Ue, Padoan chiede più investimenti Katainen: l’Italia deve fare le riforme

Padoan

Fare presto. Il senso di urgenza che secondo i partecipanti era avvertito dai ministri nella riunione Ecofin di Milano si scontra – forse inevitabilmente – con le procedure comunitarie, fatte di agende che vanno avanti a piccoli passi tra un vertice e l’altro. Ieri i ministri finanziari della Ue hanno dato mandato alla commissione ed alla Banca europea degli investimenti (Bei) di mettere a punto proposte per il rilancio degli investimenti che possano concretizzarsi nel giro di «poche settimane» come ha indicato Pier Carlo Padoan. Le risorse dovranno essere in gran parte private, mentre agli Stati toccherà il ruolo di catalizzatori,
A modo suo il concetto di urgenza lo ha declinato anche Matteo Renzi, che ieri era a Bari per l’inaugurazione della Fiera del Levante. «Noi andiamo in Ue a chiedere conto di questi 300 miliardi di euro, vogliamo sapere quando li mettono» ha avvertito il premier riferendosi al piano annunciato dal neopresidente della commissione Juncker.
CAMBIO DI PASSO

Ma ad accelerare sono chiamati anche i governi che devono fare la propria parte in termini di riforme.
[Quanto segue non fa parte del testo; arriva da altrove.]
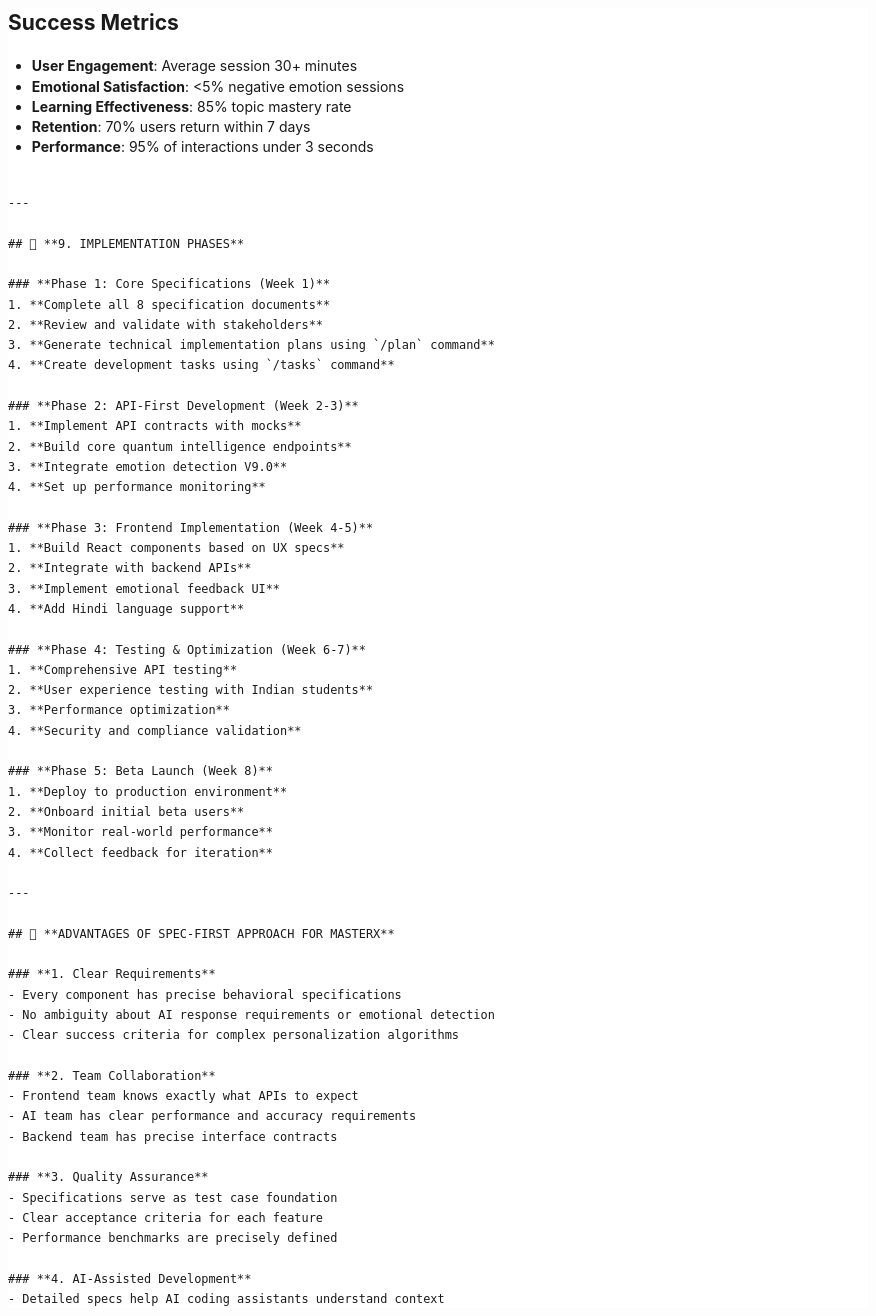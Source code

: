 ## Success Metrics
- **User Engagement**: Average session 30+ minutes
- **Emotional Satisfaction**: <5% negative emotion sessions
- **Learning Effectiveness**: 85% topic mastery rate
- **Retention**: 70% users return within 7 days
- **Performance**: 95% of interactions under 3 seconds
```

---

## 🚀 **9. IMPLEMENTATION PHASES**

### **Phase 1: Core Specifications (Week 1)**
1. **Complete all 8 specification documents**
2. **Review and validate with stakeholders**  
3. **Generate technical implementation plans using `/plan` command**
4. **Create development tasks using `/tasks` command**

### **Phase 2: API-First Development (Week 2-3)**
1. **Implement API contracts with mocks**
2. **Build core quantum intelligence endpoints**
3. **Integrate emotion detection V9.0**
4. **Set up performance monitoring**

### **Phase 3: Frontend Implementation (Week 4-5)**  
1. **Build React components based on UX specs**
2. **Integrate with backend APIs**
3. **Implement emotional feedback UI**
4. **Add Hindi language support**

### **Phase 4: Testing & Optimization (Week 6-7)**
1. **Comprehensive API testing**
2. **User experience testing with Indian students**
3. **Performance optimization**
4. **Security and compliance validation**

### **Phase 5: Beta Launch (Week 8)**
1. **Deploy to production environment**
2. **Onboard initial beta users**
3. **Monitor real-world performance**
4. **Collect feedback for iteration**

---

## 🎯 **ADVANTAGES OF SPEC-FIRST APPROACH FOR MASTERX**

### **1. Clear Requirements**
- Every component has precise behavioral specifications
- No ambiguity about AI response requirements or emotional detection
- Clear success criteria for complex personalization algorithms

### **2. Team Collaboration**  
- Frontend team knows exactly what APIs to expect
- AI team has clear performance and accuracy requirements
- Backend team has precise interface contracts

### **3. Quality Assurance**
- Specifications serve as test case foundation
- Clear acceptance criteria for each feature
- Performance benchmarks are precisely defined

### **4. AI-Assisted Development**
- Detailed specs help AI coding assistants understand context
```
E in prima fila insieme a quello francese c’è il nostro. A margine dei lavori dell’Ecofin Padoan ha visto il futuro vice presidente della commissione Jyrki Katainen, che poi al termine della giornata ha giudicato «molto ambiziosa» l’agenda riformatrice annunciata dal nostro governo. Certo poi, per l’Italia come per tutti, si tratta di passare all’implementazione. «Se hai la ricetta del medico ma poi non prendi la medicina non serve a niente» ha esemplificato l’ex premier finlandese.
Non è ancora il momento per un giudizio specifico sul nostro Paese e ancora meno per valutare l’eventualità di uno slittamento dell’obiettivo del pareggio «perché non c’è ancora la legge di bilancio». Ma se le cose promesse saranno attuate, per l’economia italiana «ci sarà una forte spinta». E a quel punto, anche se questo Katainen non lo dice, la questione della flessibilità sui vincoli di bilancio potrà essere affrontata in un clima ben diverso. Per questo dalla commissione arriva «sostegno».
I toni e le parole dell’ex premier finlandese sono molto simili a quelli usati dal ministro delle Finanze tedesco. «Il premier Renzi ha annunciato molte riforme strutturali e ora deve implementarle, come negli altri Paesi, realizzarle non è facile ma noi supportiamo Renzi» ha fatto sapere Schaeuble.
PORTA STRETTA

Insomma restiamo sotto osservazione ma almeno sulla carta ci sono le premesse per un percorso collaborativo, come all’inizio della giornata aveva sostenuto Padoan spiegando che «il controllo europeo sulle riforme è uno strumento utile perché è un controllo reciproco dei paesi tra pari che si scambiano esperienze, non è solo un elemento di disciplina ma anche di apprendimento». Può valere anche per la Francia, a proposito della quale lo stesso Katainen prevede la possibilità di trovare «una via di uscita» nonostante l’annuncio di Parigi di voler ritardare di altri due anni la discesa del rapporto deficit/Pil sotto il 3 per cento.
L’appuntamento per quanto riguarda l’Italia è con la legge di Stabilità, che il governo dovrà inviare in Parlamento e a Bruxelles per il 15 ottobre, dopo aver preso atto nella nota di aggiornamento al Def (documento di economia e finanza) del peggiorato quadro economico. La frenata del Pil avrà «implicazioni» anche sui conti, ha riconosciuto il ministro Padoan, ma queste saranno trattate proprio con la legge di Stabilità: il che vuol dire tanti soldi da trovare dal prossimo anno in poi, per mantenere gli impegni presi a partire dal taglio delle tasse, e forse una piccola correzione dei conti pure per il 2014.
La partita con Bruxelles però si gioca appunto anche sul tavolo delle riforme: oltre a numeri convincenti il governo dovrà fornire garanzie sulla propria capacità non solo di approvare ma soprattutto di attuare il riassetto di settori importanti quali il mercato del lavoro, la burocrazia, la giustizia civile. Così nelle ultime settimane dell’anno l’Italia si troverà a dover concretizzare il lavoro del semestre di presidenza della Ue risultando allo stesso tempo credibile in casa propria.